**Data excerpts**
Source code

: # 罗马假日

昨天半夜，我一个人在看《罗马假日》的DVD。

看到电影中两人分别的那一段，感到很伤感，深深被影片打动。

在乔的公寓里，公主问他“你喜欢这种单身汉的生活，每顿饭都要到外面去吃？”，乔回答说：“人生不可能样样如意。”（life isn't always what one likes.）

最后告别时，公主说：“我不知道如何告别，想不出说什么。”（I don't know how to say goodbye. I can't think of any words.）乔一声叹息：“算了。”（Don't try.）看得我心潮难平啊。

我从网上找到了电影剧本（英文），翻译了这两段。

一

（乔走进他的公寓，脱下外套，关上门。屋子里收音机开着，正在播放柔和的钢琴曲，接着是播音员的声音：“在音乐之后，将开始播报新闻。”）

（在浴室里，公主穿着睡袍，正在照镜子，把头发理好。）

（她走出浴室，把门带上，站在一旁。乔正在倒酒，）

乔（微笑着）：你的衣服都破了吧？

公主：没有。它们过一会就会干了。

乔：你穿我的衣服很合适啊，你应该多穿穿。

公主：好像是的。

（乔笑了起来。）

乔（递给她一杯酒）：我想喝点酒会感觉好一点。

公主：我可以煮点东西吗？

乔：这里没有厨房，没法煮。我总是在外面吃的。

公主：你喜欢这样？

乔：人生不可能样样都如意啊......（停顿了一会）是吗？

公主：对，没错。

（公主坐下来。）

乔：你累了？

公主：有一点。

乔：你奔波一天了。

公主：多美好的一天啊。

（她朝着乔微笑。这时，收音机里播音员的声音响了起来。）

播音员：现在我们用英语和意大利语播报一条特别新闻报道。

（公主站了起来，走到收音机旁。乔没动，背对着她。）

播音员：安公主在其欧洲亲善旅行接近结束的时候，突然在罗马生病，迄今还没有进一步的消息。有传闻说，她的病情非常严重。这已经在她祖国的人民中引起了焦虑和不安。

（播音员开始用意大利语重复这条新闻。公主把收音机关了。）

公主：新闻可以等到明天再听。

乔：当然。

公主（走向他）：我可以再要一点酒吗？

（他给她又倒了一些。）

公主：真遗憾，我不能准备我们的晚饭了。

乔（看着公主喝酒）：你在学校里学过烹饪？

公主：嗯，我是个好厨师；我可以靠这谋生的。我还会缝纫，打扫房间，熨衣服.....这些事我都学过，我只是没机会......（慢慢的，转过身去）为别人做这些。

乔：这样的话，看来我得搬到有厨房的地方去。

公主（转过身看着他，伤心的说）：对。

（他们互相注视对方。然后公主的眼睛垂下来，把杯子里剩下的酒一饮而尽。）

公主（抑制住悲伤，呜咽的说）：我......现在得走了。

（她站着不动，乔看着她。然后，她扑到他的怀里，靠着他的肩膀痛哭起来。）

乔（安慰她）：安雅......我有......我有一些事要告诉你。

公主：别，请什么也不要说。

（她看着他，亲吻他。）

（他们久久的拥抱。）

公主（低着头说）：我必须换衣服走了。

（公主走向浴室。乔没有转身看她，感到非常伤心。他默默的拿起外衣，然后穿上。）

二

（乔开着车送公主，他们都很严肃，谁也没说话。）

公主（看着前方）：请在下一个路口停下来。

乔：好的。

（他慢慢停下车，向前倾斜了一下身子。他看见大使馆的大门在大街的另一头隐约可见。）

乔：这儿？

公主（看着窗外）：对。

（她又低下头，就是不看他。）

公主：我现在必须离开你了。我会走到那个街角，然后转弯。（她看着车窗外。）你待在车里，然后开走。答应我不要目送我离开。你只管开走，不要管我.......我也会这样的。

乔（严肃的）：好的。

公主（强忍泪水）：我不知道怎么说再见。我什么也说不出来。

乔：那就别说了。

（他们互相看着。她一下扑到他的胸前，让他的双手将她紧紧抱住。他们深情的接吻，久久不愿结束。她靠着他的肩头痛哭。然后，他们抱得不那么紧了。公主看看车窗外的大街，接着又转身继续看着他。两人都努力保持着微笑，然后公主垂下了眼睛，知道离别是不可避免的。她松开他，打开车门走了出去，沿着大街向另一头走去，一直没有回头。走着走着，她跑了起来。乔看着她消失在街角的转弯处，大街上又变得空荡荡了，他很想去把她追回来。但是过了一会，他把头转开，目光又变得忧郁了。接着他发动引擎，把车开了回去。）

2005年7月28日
--
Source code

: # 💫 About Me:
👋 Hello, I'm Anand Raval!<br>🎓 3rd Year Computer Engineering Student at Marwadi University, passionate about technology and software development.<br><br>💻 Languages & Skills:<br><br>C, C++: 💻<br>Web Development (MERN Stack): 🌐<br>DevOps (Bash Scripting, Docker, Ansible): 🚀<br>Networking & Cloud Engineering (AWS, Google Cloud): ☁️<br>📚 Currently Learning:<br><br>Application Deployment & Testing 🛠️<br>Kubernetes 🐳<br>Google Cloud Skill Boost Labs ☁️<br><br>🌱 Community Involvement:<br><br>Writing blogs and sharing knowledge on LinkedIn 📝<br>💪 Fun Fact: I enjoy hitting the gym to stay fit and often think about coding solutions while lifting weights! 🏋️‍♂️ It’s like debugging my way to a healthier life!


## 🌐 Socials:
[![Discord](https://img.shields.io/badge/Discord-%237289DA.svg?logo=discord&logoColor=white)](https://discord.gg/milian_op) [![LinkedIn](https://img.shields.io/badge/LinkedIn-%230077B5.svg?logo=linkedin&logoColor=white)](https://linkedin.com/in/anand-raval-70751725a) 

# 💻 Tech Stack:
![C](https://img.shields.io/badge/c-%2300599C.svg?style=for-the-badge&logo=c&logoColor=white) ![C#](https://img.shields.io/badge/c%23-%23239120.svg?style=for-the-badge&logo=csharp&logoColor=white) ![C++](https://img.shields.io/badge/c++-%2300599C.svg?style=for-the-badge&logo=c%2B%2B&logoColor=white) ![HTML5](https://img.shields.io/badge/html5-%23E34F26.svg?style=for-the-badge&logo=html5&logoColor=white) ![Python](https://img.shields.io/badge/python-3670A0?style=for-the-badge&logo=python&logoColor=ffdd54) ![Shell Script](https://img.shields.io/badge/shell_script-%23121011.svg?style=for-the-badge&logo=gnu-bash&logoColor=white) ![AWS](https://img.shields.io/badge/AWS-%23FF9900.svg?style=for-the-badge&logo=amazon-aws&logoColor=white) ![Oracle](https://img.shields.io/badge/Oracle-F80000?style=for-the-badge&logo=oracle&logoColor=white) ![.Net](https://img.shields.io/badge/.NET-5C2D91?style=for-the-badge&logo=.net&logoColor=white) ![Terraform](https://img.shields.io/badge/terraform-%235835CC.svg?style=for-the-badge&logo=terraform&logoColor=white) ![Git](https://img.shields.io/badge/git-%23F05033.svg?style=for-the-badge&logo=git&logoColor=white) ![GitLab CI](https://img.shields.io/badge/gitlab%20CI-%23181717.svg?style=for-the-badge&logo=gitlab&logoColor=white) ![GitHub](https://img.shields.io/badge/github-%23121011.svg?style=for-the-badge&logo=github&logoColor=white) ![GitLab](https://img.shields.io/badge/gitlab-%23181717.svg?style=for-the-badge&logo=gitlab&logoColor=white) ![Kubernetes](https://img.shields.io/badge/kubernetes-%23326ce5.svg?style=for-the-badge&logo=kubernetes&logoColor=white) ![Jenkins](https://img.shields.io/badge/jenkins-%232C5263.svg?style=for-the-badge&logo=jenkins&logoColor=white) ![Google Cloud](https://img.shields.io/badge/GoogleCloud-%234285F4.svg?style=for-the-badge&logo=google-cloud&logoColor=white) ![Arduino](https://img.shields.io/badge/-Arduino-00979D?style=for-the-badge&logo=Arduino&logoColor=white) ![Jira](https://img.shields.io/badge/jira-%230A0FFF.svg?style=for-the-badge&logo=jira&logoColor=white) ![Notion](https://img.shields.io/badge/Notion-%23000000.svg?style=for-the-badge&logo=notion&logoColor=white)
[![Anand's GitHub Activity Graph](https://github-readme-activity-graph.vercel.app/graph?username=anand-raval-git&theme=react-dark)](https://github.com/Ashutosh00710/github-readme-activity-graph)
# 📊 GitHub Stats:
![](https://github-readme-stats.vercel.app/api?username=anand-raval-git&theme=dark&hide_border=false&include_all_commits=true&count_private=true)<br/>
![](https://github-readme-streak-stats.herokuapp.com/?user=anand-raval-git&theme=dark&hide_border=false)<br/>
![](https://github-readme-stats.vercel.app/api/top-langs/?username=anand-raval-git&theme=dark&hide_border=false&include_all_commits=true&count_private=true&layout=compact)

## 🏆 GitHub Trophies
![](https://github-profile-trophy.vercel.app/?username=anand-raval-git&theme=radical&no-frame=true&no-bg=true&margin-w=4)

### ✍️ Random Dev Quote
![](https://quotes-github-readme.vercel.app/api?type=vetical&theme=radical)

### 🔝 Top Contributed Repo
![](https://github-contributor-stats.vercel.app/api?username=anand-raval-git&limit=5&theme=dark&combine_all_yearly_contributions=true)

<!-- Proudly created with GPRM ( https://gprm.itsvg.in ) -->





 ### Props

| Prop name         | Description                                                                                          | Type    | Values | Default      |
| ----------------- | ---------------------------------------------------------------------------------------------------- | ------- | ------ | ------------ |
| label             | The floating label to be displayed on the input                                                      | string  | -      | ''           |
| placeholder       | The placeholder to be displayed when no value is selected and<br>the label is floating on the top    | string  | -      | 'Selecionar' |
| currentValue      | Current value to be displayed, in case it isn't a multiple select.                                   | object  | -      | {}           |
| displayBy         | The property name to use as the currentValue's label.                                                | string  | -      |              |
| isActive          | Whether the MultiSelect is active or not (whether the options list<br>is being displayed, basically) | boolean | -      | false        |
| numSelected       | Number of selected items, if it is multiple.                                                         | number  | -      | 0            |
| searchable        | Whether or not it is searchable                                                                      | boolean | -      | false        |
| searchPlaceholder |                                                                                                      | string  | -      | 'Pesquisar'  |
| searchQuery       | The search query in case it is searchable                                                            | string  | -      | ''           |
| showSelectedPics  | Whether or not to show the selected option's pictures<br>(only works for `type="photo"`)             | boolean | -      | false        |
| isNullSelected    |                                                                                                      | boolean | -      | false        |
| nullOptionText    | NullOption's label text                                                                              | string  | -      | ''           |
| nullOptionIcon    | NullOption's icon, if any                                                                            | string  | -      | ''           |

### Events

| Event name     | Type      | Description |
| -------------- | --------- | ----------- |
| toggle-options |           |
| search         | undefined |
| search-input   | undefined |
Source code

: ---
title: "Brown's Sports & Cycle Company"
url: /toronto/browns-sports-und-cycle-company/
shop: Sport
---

**The problem**
Copy each line above where the string "Description" occurs.

**Response**
| Prop name         | Description                                                                                          | Type    | Values | Default      |
| Event name     | Type      | Description |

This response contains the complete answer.